Separating UI state from server state
The other thing that works well: don’t put everything in Redux.
We have an internal tool similar to TanStack Query (for REST). We inject it alongside Redux:
- Redux handles UI state and effects (what’s open, what’s selected, optimistic updates)
- The data fetching layer handles server state (fetching, caching, background refetching)
This separation is huge. Redux stays focused on things that are actually UI concerns. Network state has its own lifecycle, its own cache invalidation, its own loading states. Mixing them leads to bloated reducers and confusing data flows.
Why not just React Context?
We tried. Before this setup, we had a bunch of React contexts for shared state.
It got expensive. Context triggers re-renders on every consumer when the value changes. With complex UIs and frequent updates, performance tanked. We were memoizing everything, splitting contexts into tiny pieces, and still fighting re-renders.
Redux with selectors solved this — components subscribe to specific slices, updates are granular. The performance difference was noticeable.
(This could be its own post.)
The underrated benefits
Widespread knowledge. Redux is often the first state management tool people learn. At HubSpot, this matters — engineers can transfer between teams without learning a new state paradigm. Every now and then there’s another discussion about state management, and the staff engineers and infra folks keep landing on Redux for this reason: it’s a common denominator that keeps teams flexible.
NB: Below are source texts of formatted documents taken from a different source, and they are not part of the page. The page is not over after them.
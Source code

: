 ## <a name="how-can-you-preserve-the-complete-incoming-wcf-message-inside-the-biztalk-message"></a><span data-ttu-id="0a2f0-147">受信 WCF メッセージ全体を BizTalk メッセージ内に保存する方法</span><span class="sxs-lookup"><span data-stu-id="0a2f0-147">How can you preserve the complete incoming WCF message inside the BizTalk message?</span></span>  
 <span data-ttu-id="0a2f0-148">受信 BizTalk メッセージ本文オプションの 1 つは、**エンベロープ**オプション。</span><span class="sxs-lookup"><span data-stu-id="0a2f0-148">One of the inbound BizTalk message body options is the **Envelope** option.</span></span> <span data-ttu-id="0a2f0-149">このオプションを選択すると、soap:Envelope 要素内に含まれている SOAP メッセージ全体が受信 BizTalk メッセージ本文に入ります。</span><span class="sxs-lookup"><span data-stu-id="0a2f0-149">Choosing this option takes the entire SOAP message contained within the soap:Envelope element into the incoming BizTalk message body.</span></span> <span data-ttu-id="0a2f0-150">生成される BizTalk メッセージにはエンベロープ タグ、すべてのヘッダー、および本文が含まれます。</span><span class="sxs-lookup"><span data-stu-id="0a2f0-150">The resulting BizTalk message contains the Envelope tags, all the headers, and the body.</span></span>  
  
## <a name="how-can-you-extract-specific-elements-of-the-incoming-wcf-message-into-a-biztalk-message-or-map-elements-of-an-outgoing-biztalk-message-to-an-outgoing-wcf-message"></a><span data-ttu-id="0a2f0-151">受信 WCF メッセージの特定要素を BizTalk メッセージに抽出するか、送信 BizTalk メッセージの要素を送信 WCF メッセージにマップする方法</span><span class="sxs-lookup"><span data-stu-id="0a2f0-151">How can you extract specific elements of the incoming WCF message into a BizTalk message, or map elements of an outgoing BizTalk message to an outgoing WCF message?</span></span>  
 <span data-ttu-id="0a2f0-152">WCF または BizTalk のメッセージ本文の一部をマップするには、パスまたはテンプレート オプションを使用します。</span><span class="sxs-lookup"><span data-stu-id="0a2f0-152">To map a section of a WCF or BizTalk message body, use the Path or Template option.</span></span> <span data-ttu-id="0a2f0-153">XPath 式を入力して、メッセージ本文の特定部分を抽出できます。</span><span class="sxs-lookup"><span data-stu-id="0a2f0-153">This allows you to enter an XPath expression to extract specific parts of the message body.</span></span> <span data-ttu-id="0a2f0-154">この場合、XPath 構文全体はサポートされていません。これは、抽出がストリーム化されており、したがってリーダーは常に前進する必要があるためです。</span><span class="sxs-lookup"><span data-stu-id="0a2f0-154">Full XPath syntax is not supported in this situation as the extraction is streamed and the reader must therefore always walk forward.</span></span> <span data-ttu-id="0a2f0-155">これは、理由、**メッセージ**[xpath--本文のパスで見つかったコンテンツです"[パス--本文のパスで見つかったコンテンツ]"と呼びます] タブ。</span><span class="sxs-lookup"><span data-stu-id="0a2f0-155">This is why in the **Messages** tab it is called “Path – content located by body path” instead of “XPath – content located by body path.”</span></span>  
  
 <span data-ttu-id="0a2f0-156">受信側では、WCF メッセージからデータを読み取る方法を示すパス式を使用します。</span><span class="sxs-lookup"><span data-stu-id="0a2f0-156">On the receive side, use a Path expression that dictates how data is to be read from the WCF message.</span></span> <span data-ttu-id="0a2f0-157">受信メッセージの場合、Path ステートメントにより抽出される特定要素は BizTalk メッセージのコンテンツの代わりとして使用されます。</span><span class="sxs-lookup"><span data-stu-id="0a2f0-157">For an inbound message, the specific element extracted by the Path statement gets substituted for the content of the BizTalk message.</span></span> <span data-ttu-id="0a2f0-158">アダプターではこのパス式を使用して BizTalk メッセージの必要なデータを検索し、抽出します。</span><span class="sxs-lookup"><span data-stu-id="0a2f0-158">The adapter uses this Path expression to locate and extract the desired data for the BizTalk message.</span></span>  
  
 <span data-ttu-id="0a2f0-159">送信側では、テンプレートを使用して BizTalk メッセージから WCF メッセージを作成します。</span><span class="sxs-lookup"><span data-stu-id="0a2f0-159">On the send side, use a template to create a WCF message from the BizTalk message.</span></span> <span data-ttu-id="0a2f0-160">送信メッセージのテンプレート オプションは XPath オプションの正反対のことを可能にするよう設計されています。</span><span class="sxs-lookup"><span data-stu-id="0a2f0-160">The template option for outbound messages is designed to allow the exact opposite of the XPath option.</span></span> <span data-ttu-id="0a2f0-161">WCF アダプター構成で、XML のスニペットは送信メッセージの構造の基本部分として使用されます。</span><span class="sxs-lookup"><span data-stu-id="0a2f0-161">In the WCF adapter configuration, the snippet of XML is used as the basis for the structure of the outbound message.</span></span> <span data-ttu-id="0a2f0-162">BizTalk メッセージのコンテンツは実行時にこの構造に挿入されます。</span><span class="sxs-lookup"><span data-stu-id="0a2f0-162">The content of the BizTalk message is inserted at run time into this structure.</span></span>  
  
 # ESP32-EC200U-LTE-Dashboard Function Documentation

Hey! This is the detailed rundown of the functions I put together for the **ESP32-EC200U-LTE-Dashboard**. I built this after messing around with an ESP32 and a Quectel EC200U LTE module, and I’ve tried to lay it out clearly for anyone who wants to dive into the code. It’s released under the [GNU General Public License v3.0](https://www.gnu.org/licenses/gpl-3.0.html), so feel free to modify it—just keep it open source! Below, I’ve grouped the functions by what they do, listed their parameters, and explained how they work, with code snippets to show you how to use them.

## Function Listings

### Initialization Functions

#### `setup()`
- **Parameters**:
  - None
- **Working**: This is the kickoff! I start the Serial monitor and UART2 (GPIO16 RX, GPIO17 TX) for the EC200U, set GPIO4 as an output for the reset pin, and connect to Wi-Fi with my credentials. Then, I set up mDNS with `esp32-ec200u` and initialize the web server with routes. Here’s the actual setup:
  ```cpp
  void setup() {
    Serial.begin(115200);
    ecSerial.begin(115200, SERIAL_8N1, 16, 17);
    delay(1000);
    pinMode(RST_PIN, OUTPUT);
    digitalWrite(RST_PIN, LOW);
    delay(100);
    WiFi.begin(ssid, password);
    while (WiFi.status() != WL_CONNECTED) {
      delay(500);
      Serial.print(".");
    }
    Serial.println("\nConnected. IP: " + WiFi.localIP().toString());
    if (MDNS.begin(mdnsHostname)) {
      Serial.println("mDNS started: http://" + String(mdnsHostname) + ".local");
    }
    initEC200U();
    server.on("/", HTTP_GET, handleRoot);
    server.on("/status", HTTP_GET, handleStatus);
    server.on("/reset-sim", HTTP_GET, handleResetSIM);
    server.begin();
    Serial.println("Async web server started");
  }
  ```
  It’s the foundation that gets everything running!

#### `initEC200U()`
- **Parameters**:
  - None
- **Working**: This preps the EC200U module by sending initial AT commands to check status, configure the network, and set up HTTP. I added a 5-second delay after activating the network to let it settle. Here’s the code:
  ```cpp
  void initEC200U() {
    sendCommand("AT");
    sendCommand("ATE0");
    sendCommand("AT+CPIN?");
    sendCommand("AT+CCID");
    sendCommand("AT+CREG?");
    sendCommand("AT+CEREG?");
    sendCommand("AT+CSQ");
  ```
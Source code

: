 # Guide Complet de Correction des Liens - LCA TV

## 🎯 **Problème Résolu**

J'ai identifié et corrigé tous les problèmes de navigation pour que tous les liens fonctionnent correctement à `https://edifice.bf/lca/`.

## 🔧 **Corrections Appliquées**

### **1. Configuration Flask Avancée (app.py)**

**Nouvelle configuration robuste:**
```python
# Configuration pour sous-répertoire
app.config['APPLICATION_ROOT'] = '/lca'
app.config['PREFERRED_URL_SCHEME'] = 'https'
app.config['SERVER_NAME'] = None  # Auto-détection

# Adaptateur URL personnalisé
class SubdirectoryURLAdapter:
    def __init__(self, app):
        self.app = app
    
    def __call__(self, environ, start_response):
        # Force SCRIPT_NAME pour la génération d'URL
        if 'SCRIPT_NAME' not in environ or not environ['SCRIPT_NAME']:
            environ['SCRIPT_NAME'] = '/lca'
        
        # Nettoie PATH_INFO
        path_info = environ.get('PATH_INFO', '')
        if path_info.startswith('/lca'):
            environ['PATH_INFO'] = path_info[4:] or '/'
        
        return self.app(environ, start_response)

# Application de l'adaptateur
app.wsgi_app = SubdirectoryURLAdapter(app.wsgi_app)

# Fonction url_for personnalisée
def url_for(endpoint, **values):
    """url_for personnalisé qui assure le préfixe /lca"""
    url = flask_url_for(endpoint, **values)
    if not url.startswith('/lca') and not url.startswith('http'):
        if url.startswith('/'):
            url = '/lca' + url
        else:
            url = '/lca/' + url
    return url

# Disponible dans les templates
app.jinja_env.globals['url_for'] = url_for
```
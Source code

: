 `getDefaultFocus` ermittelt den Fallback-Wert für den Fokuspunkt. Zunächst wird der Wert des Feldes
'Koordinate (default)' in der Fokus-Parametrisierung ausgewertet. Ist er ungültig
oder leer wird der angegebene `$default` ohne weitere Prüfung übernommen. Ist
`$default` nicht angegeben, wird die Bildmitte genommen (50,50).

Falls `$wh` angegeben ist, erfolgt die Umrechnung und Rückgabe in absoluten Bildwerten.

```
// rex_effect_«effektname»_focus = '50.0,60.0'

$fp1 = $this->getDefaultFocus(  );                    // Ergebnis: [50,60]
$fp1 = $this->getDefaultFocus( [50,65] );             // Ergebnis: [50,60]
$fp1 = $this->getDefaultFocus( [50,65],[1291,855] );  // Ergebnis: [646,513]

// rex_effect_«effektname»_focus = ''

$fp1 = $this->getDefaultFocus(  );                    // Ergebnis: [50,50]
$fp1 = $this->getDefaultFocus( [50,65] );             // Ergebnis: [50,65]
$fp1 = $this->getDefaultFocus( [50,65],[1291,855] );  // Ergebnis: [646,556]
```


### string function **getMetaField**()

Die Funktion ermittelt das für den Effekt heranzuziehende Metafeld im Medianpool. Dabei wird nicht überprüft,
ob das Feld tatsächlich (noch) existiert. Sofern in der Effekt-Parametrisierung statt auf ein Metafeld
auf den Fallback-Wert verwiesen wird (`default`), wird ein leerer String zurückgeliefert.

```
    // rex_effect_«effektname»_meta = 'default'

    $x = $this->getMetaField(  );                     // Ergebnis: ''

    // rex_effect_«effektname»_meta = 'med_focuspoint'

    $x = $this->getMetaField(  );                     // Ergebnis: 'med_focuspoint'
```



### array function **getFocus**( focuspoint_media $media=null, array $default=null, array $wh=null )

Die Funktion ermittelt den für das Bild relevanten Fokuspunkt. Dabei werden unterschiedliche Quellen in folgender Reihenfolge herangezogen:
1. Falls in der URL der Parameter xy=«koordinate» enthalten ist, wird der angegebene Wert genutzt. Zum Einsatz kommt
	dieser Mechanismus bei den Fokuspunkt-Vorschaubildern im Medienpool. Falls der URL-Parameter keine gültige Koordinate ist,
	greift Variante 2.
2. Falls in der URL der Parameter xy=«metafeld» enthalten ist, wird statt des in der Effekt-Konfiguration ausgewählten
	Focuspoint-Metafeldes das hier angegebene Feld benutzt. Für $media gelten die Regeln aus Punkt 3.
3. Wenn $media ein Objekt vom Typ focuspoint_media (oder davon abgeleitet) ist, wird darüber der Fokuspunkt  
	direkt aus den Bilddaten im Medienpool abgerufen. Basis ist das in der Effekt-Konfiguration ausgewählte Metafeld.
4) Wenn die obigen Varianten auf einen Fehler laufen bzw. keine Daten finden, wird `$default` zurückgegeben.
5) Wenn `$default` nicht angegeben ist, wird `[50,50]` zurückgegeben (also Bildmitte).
Event sourcing patterns. Redux is conceptually close to event sourcing. Actions are events, reducers are projections. This unlocks powerful patterns like undo/redo — you’re just replaying or reversing actions. Time-travel debugging comes free.
Testing is actually easier. This surprised me. Before Redux, we had a lot of context-based state. Tests would partially mock things, code would throw errors from missing providers, and error boundaries would swallow them silently. Tests passed but behavior was weird. With Redux, state is explicit and injectable. No hidden context dependencies.
The tradeoffs
Redux isn’t perfect:
- Boilerplate still exists, even with RTK. Slices, selectors, typed hooks — it adds up.
- It doesn’t play well with some patterns — like the wrapper class pattern. Redux wants plain objects everywhere.
But for applications with complex UI state and the need for explicit transitions, it holds up.
Takeaway
Modern Redux (RTK + listenerMiddleware + separation from server state) is a legitimate choice. The old criticism is dated. If your team knows it, your app has complex state transitions, and you need middleware for effects, don’t let the discourse scare you off.
That said, if your app is simpler, Zustand or even just React Context might be enough. Pick the tool that fits.